The final leaders’ debate between Prime Minister Scott Morrison and Opposition Leader Anthony Albanese took place last evening, this time hosted by Channel 7.
Mr Albanese walked away with a comfortable win, earning the vote of 50 per cent of the 160 undecided voters present to Mr Morrison’s 34 per cent. 16 per cent of voters remained undecided.
Having previously discussed plans for the National Disability Insurance Scheme (NDIS), affordable housing, and even a federal anti-corruption commission in the first two debates, it was cost-of-living pressures and in particular, wage increases, that were now front and centre.
Among one of the first questions posed by moderator Mark Riley, Political Editor at 7NEWS, was the impact of a potential 5 per cent increase in minimum wages that is currently posed before the Fair Work Commission to match rising prices.
Mr Albanese said Labor would “absolutely welcome it” although they would not actively seek it.
“What we have said throughout this campaign is that we don’t want people to be left behind,” he stated. “If the increase is less than the inflation rate then what that means is they will be getting a real wage cut – and they deserve better than that.”
He compared raising wages $1 an hour to “just two coffees a day” and shot down claims that it would have economic repercussions.
“Real workers out there are doing it tough and those people on the minimum wage, it’s not like they’re making decisions based upon what holiday they will have. What they’re making decisions on is whether they will buy a steak or just have to stick to mince meat for their families,” he added.
Meanwhile, Prime Minister Morrison argued that such a move would be concerning for Australia’s small business owners.
“People won’t be worrying about what their wages are, they will be worrying about whether they have a job,” he said.
“I’d welcome pay rises obviously for all workers, not just those on the minimum wages, but we need to have an economy that’s strong into the future and if you have wages that rise at 5.1 per cent, which is exactly what Mr Albanese said yesterday, that means that can feed into inflation which pushes up interest rates and pushes up the cost of living even more.”
Earlier this week, Mr Morrison had labelled his political opponent a “loose unit” for supporting the wage increase.
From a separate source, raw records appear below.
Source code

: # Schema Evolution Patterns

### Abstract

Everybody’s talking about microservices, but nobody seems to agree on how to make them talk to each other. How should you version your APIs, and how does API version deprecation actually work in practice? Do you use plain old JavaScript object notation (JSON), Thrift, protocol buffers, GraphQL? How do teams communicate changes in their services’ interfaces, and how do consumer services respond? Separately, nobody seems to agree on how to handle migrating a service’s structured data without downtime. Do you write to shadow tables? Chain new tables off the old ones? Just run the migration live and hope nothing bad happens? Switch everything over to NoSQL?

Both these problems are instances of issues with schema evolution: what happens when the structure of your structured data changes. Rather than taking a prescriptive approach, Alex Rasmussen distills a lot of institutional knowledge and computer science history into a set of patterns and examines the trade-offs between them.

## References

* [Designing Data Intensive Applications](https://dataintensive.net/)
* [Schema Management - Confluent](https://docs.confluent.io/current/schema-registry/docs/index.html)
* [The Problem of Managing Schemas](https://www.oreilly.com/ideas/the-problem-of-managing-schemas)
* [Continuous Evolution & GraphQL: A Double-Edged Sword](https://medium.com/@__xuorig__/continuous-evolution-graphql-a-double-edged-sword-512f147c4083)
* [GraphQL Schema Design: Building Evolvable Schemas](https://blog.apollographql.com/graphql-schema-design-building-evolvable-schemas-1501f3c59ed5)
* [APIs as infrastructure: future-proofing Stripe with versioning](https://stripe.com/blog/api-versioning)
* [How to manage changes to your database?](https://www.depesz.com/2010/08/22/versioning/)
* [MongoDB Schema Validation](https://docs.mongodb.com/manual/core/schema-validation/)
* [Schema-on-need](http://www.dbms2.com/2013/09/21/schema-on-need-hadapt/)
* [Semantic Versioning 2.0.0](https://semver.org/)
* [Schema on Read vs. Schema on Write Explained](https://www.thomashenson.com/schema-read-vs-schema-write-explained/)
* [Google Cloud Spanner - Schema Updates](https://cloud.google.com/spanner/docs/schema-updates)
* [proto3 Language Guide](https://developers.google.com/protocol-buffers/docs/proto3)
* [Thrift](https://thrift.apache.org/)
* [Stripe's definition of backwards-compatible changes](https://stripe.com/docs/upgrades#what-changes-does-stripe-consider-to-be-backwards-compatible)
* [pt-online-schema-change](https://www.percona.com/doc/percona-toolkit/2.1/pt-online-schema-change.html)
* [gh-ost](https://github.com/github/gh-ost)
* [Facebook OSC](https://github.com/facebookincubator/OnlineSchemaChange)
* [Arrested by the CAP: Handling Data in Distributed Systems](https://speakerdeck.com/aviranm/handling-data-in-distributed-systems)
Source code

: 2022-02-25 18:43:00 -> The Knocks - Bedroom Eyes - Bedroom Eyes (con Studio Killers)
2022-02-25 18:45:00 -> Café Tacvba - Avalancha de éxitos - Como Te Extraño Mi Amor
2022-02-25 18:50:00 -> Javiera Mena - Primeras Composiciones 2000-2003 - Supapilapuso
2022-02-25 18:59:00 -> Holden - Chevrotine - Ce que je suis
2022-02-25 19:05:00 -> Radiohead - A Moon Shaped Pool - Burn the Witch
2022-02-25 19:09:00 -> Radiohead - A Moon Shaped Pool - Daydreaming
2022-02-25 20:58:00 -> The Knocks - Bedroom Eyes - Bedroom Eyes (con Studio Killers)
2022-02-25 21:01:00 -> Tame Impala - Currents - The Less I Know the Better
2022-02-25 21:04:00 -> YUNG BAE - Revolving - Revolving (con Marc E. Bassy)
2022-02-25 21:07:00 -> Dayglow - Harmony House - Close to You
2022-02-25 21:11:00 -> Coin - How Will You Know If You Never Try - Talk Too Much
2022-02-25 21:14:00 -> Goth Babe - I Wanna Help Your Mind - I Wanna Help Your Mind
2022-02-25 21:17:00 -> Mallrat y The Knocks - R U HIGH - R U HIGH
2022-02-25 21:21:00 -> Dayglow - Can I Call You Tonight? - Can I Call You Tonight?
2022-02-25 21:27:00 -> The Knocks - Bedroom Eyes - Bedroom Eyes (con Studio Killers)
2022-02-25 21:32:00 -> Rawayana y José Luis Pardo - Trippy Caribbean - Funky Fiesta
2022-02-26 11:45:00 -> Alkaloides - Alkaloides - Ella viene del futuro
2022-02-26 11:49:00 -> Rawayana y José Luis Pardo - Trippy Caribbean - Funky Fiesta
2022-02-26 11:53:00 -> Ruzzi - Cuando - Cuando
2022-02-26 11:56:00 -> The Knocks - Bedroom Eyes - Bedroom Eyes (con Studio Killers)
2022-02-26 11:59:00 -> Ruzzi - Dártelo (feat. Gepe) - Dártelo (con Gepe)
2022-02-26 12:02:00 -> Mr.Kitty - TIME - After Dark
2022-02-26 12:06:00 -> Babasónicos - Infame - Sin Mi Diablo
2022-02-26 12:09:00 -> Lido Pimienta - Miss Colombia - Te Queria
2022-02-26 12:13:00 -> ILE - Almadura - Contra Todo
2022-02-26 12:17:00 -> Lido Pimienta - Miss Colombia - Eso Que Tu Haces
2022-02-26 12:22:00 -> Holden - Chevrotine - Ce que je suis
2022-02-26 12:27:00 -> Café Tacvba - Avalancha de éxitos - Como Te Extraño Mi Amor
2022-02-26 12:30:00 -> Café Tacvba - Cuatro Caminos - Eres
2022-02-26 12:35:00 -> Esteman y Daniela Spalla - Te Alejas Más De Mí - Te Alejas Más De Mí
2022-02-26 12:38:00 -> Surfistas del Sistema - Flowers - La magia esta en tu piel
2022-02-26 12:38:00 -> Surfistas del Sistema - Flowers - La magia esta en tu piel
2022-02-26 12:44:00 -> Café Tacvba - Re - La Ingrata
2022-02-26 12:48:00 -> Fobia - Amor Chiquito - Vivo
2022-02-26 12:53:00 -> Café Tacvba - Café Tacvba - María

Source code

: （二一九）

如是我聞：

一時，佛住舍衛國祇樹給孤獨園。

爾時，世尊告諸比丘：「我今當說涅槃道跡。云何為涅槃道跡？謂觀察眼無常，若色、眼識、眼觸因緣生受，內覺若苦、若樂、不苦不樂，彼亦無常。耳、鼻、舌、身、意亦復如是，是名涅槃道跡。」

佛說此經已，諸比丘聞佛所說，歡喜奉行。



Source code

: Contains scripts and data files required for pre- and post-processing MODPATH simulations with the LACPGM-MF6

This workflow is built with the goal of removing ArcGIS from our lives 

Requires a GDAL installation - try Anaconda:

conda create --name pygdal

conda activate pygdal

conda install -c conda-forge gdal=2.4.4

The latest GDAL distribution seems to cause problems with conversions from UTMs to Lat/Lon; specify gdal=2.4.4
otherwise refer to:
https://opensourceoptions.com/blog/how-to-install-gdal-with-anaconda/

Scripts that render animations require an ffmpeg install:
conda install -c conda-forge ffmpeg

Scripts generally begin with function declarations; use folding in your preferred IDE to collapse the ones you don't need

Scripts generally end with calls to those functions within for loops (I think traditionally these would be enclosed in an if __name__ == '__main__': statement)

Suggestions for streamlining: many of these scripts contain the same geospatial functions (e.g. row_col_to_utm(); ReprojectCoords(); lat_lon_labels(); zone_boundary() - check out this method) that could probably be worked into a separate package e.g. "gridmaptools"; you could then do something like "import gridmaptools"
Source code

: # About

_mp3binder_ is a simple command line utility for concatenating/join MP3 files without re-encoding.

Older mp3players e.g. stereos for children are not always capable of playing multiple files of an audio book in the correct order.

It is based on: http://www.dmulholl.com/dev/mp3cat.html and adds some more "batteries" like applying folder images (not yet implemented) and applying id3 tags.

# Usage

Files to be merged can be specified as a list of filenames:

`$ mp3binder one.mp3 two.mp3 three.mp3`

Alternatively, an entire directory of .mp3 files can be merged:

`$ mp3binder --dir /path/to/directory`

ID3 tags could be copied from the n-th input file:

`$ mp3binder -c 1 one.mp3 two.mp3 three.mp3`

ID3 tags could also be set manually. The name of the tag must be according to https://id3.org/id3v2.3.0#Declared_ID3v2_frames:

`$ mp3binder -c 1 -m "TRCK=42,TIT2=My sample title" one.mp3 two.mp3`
“We all want to see wages go up, but the way you engage in economic policy is not in the loose way we saw from Anthony Albanese yesterday. Anthony Albanese is a loose unit on the economy,” he’d told reporters at a press conference in Newcastle.
At the final leaders debate, both candidates laid out their plans for economic recovery, with Mr Albanese turning to Labor’s childcare and renewable energy policies.
“Why do we do cheaper childcare? It’s not welfare, it’s economic reform. It will boost productivity, help business, help women’s retirement incomes,” he stated.
On his part, Mr Morrison noted that “female participation in the work force is at record levels” under the Coalition government and that the gender pay gap had fallen.
“The gender pay gap has fallen from 17.4 per cent under Labor to 13.8 per cent where it is now, and it even went down to 13.4 per cent,” Mr Morrison said. “It means women today because of the closing of the gender pay gap under our government are better off. There are 1.1 million more women in work than when we came to government.”
Both leaders eventually found common ground in ruling out the possibility of a mining tax or carbon tax when questioned by The West Australian’s Lanai Scarr.
Mr Morrison explained, “We never have, never will have a mining or a carbon tax. Under our government our taxes will always be lower, because right now if you’re earning $90,000 at home there today, you are paying $50 a week less in tax every single week because of the tax cuts we have already legislated and delivered.”
Mr Albanese, too, said that Labor would “certainly rule them out and have done so.”